Whilst there are some typical gadgets and electronics that are part of nearly every home, such as televisions, mobile phone chargers, ovens, washing machines and so on, there are other tools, electronic devices and gadgets that were far more unique and esoteric.
Here are some of the more unusual examples and what happened to them.
The Ottoman PC
At the peak of the dot-com boom of the late 1990s, a lot of companies saw the then-cumbersome and bulky personal computers of the era and tried to fit them in the strangest form factors possible.
Alongside the corner computer for L-shaped desks, the infamous Barbie and Hot Wheels computers and the computer shaped like a bright yellow pyramid, there was also a computer that was designed to be sat on.
The Intel Ottoman PC was a fully functional footrest complete with various exceedingly “Y2K” padding designs that could be opened up to reveal a keyboard, trackpad and screen.
Designed as a “furniture PC”, the idea was that people could use their computer throughout the house rather than just in their computer room or study, and it came complete with a DVD drive, video camera and wireless keyboard.
However, there were a few problems with the design. First of all, once you flipped the seat up it could no longer function as an ottoman, but most importantly, whilst it had a wireless keyboard, it did not support the then-cutting edge technology of wireless internet.
Given that the main use for a computer in the living room would be the same reason you have a smartphone or laptop on the side of an armchair, not being able to access the internet without plugging it into a modem makes the machine an impressive piece of technology lacking a purpose.
Honeywell Kitchen Computer
In the 2020s, almost everyone uses a computer in the kitchen, whether it is just a smartphone or a dedicated home hub, as it helps make it easier to check recipes and put on music whilst waiting for food to cook.
In 1969, however, long before the expectation that a computer would even have a screen, the prospect of a computer in the kitchen was far stranger. Regardless, the Honeywell Kitchen Computer was the first computer ever offered for sale to home customers rather than businesses.

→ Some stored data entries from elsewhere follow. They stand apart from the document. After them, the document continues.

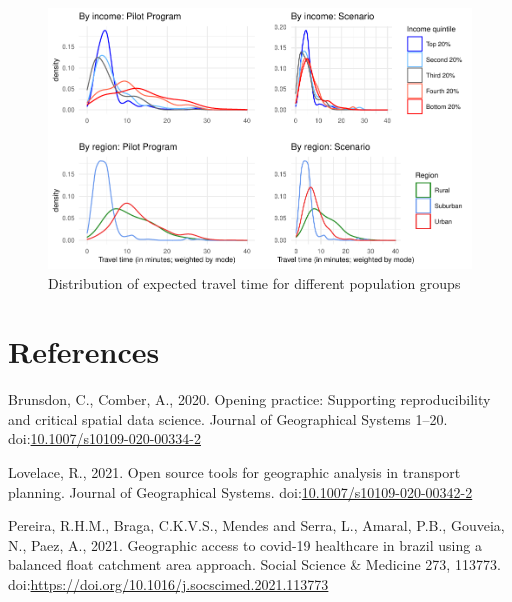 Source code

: \documentclass[]{elsarticle} %
\begin{document}
\begin{figure}

{\centering \includegraphics{Accessibility-Vaccination-Sites-Hamilton_files/figure-latex/figure-results-1} 

}

\caption{\label{fig:results}Distribution of expected travel time for different population groups}\label{fig:figure-results}
\end{figure}

\hypertarget{references}{%
\section*{References}\label{references}}

\hypertarget{refs}{}
\leavevmode\hypertarget{ref-Brunsdon2020opening}{}%
Brunsdon, C., Comber, A., 2020. Opening practice: Supporting
reproducibility and critical spatial data science. Journal of
Geographical Systems 1--20.
doi:\href{https://doi.org/10.1007/s10109-020-00334-2}{10.1007/s10109-020-00334-2}

\leavevmode\hypertarget{ref-Lovelace2021open}{}%
Lovelace, R., 2021. Open source tools for geographic analysis in
transport planning. Journal of Geographical Systems.
doi:\href{https://doi.org/10.1007/s10109-020-00342-2}{10.1007/s10109-020-00342-2}

\leavevmode\hypertarget{ref-Pereira2021geographic}{}%
Pereira, R.H.M., Braga, C.K.V.S., Mendes and Serra, L., Amaral, P.B.,
Gouveia, N., Paez, A., 2021. Geographic access to covid-19 healthcare in
brazil using a balanced float catchment area approach. Social Science \&
Medicine 273, 113773.
doi:\href{https://doi.org/https://doi.org/10.1016/j.socscimed.2021.113773}{https://doi.org/10.1016/j.socscimed.2021.113773}
\end{document}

It was marketed at housewives with exceptionally patronising marketing, yet it cost nearly £60,000 adjusted for inflation, required a two-week course to learn how to program the machine and never provided any clarity as to what made it better than a pen-and-paper meal planner and a chopping board.

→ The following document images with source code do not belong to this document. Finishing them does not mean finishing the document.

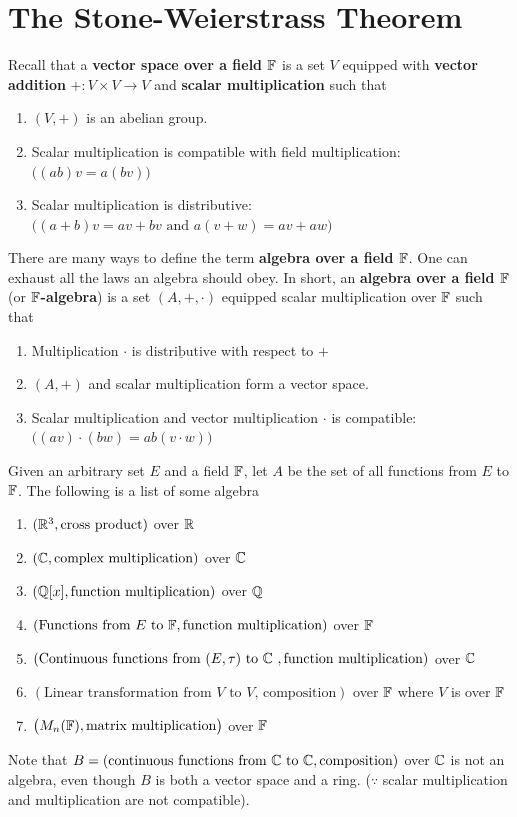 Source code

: \documentclass{report}
\begin{document}
\section{The Stone-Weierstrass Theorem}
\begin{mdframed}
Recall that a \textbf{vector space over a field $\mathbb{F}$} is a set $V$ equipped with \textbf{vector addition} $+:V\times V\to V$  and \textbf{scalar multiplication}  such that 
\begin{enumerate}[label=(\alph*)]
  \item $(V,+)$ is an abelian group. 
  \item Scalar multiplication is compatible with field multiplication:   $\Big((ab)v=a(bv) \Big)$
  \item Scalar multiplication is distributive: $\Big((a+b)v=av+bv\text{ and }a(v+w)=av+aw \Big)$
\end{enumerate}

There are many ways to define the term \textbf{algebra over a field $\mathbb{F}$}. One can exhaust all the laws an algebra should obey. In short, an \textbf{algebra over a field $\mathbb{F}$} (or \textbf{$\mathbb{F}$-algebra}) is a set $(A,+,\cdot )$ equipped scalar multiplication over $\mathbb{F}$ such that 
\begin{enumerate}[label=(\alph*)]
  \item Multiplication $\cdot $ is $\underline{\text{distributive}}$ with respect to $+$  
  \item $(A,+)$ and scalar multiplication form a vector space. 
   \item Scalar multiplication and vector multiplication $\cdot $ is compatible: $\Big((av)\cdot (bw)=ab(v\cdot w) \Big)$
\end{enumerate}
Given an arbitrary set $E$ and a field $\mathbb{F}$, let $A$ be the set of all functions from  $E$ to $\mathbb{F}$. The following is a list of some algebra 
\begin{enumerate}[label=(\alph*)]
  \item $(\mathbb{R}^3,\text{cross product})$  over $\mathbb{R}$ 
  \item $(\mathbb{C},\text{complex multiplication})$ over $\mathbb{C}$ 
  \item $(\mathbb{Q}[x],\text{function multiplication})$ over $\mathbb{Q}$
  \item $(\text{Functions from }E\text{ to }\mathbb{F},\text{function multiplication})$ over $\mathbb{F}$
  \item $(\text{Continuous functions from $(E,\tau)$ to $\mathbb{C}$ },\text{function multiplication})$ over $\mathbb{C}$  
  \item $(\text{Linear transformation from $V$ to $V$, composition})$ over $\mathbb{F}$ where  $V$ is over $\mathbb{F}$
  \item $\big(M_n(\mathbb{F}),\text{matrix multiplication}\big)$ over $\mathbb{F}$
\end{enumerate}
Note that $B=(\text{continuous functions from }\mathbb{C}\text{ to }\mathbb{C},\text{composition})$ over $\mathbb{C}$ is not an algebra, even though $B$ is both a vector space and a ring. ($\because$ scalar multiplication and multiplication are not compatible).\\


\end{mdframed}
\end{document}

The Robotic Operating Buddy was designed to be an interactive toy that would detect signals coming from a television running a compatible video game and perform actions alongside it.
It was infamously bulky, slow, only worked with two games (Gyromite and Stack Up), and outside of being an in-joke has largely been forgotten.
However, this gadget was very useful for Nintendo, as after the video game industry was brought to its knees in 1983, Nintendo sold its NES game system as a toy with R.O.B. as the selling point, with a separate cheaper version of the console sold separately.
In reality, the expectation was that children would play with R.O.B. a little but then instead play Super Mario Brothers and Duck Hunt, two games included with the system, and enjoy them instead.
To say it worked was an understatement.